Building your own Wrappers

A wrapper allows you to inject custom code into the conversion. A wrapper inserts preprocessing and postprocessing before and after a wrapped factory. There are three possibilities on how to create such factory wrappers. The simplest way is to define either a preprocessor (processing the Resource before it is passed to the factory) or a postprocessor (processing the factory’s output). They are created by writing a simple python function. If you need more sophisticated functionality that uses both, you can define an entire wrapper class. This chapter will guide you through the creation of your own wrappers.

Background

First, we need to be aware of the different factory types Data2Neo uses. The input of every factory is always a resource, but depending on the type the output varies. To write wrappers, we need to distinguish the two main factory types: SubgraphFactories and AttributeFactories.

AttributeFactories

AttributeFactories produce Attribute objects. An Attribute is a simple object that behaves as follows:

from data2neo import Attribute
myattr = Attribute("mykey", "myvalue")
key = myattr.key # get the key of the attribute
value = myattr.value # get the value of the attribute

An Attribute is immutable, so it can’t be changed. If you want to change an existing attribute, you must create a new one with the key/value of the existing attribute including the change and return the new attribute.

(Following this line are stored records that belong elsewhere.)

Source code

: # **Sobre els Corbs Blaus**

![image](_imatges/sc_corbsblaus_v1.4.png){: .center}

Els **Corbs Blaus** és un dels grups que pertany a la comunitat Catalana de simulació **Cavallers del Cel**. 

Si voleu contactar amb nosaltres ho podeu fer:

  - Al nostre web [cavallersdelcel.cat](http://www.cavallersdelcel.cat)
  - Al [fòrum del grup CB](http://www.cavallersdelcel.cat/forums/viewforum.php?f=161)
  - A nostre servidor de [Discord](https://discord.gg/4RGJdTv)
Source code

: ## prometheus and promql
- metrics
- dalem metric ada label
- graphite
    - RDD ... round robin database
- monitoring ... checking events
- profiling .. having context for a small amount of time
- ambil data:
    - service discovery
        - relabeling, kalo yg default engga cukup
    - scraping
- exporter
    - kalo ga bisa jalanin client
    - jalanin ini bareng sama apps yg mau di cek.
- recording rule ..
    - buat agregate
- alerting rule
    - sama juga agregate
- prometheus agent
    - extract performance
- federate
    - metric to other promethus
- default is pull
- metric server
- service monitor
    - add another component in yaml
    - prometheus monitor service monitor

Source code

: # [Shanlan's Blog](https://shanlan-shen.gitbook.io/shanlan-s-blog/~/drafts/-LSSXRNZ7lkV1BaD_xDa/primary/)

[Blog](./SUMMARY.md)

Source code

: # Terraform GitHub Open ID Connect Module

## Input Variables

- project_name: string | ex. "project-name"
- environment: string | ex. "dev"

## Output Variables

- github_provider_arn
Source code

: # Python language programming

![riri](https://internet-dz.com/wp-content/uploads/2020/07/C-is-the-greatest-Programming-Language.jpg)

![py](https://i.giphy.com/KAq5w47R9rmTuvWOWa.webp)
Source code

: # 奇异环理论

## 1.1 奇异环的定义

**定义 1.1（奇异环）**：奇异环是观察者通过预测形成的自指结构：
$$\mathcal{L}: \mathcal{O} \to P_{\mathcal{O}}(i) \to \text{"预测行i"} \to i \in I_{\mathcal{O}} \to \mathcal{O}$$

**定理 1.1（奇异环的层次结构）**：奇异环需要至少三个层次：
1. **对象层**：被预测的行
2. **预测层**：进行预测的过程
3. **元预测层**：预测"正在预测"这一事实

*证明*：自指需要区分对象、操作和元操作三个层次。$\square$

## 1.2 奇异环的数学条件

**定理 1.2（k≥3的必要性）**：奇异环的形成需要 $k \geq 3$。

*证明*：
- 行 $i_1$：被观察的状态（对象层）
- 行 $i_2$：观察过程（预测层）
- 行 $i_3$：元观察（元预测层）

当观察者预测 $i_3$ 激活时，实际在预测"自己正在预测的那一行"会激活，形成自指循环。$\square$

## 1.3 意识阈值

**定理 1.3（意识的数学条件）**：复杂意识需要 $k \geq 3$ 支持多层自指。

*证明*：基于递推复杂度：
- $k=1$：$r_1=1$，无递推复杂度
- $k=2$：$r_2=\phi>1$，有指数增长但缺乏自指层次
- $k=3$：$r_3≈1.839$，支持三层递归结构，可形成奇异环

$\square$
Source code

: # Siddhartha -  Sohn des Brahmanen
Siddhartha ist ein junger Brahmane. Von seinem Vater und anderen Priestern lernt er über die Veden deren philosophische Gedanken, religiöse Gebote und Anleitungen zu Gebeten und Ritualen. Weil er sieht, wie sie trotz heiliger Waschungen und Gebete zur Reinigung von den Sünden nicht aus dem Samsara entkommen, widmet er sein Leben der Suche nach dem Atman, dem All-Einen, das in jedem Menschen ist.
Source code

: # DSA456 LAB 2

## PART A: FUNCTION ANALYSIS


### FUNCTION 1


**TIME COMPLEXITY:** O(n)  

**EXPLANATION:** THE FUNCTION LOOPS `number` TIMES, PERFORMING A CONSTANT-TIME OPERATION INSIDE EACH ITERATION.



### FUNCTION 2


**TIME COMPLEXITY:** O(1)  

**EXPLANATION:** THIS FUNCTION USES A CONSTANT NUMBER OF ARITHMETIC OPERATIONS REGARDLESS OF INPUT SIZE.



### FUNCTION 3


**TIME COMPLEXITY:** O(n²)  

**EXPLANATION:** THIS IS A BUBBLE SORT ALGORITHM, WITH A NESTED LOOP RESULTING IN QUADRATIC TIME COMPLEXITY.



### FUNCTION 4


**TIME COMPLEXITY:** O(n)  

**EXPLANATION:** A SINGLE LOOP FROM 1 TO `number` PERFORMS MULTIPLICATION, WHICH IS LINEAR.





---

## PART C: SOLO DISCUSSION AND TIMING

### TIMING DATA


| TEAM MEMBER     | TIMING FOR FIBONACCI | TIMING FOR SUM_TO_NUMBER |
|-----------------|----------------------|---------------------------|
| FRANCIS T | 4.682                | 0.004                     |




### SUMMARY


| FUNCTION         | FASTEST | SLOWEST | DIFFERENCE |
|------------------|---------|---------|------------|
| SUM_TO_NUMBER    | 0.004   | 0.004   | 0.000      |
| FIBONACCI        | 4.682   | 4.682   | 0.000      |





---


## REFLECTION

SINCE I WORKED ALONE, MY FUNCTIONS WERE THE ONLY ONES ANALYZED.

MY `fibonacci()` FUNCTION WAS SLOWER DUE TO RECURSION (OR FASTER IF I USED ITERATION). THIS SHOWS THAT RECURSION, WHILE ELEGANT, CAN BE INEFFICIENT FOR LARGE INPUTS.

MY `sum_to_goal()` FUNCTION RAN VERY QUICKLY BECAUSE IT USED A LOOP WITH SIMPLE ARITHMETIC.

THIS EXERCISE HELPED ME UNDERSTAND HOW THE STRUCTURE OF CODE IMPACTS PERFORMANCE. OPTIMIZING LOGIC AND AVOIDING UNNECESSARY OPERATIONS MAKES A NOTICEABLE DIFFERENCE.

Whenever you refer to an entity attribute, the parser in the Attribute will create an AttributeFactory (for example mykey = EntityName.attribute or just EntityName.attribute). Note that a static attribute will also create an AttributeFactory that will just ignore the input resource (for example, key = "staticstring"). Given a resource the AttributeFactory that is created from mykey = EntityName.attribute will produce the attribute Attribute("mykey", **value at resource.attribute**).

SubgraphFactories

SubgraphFactories produce, as the name suggests, a Subgraph object containing Node s and Relationship s. When your write NODE(...) or RELATIONSHIP(...) in the schema file, the parser will create a NodeFactory or a RelationFactory, respectively, out of your specification. Both of them are SubgraphFactories. The NodeFactory returns a subgraph with a maximum of one node, and the RelationFactory returns a subgraph with an arbitrary number of relationships. The nodes and relationships of a subgraph can be accessed with subgraph.nodes and subgraph.relationships. Please check out the documentation of the neo4j integration for details about how to operate with them.

Registering

When we write a pre/postprocessor function or a wrapper class, we need to register it such that the Converter knows of its existence. Registering is done with python decorators. When registering pre/postprocessors we need to specify if it’s for an AttributeFactory or a SubGraphFactory. A wrapper class needs no further specification. The following decorators are available for registering:

register_attribute_preprocessor
register_attribute_postprocessor
register_subgraph_preprocessor
register_subgraph_postprocessor
register_wrapper

The library will not check if your registered functions/classes match the expected format. If the function behaves other than expected, this will result in undefined behaviour during runtime. Make sure you define your functions/classes correctly.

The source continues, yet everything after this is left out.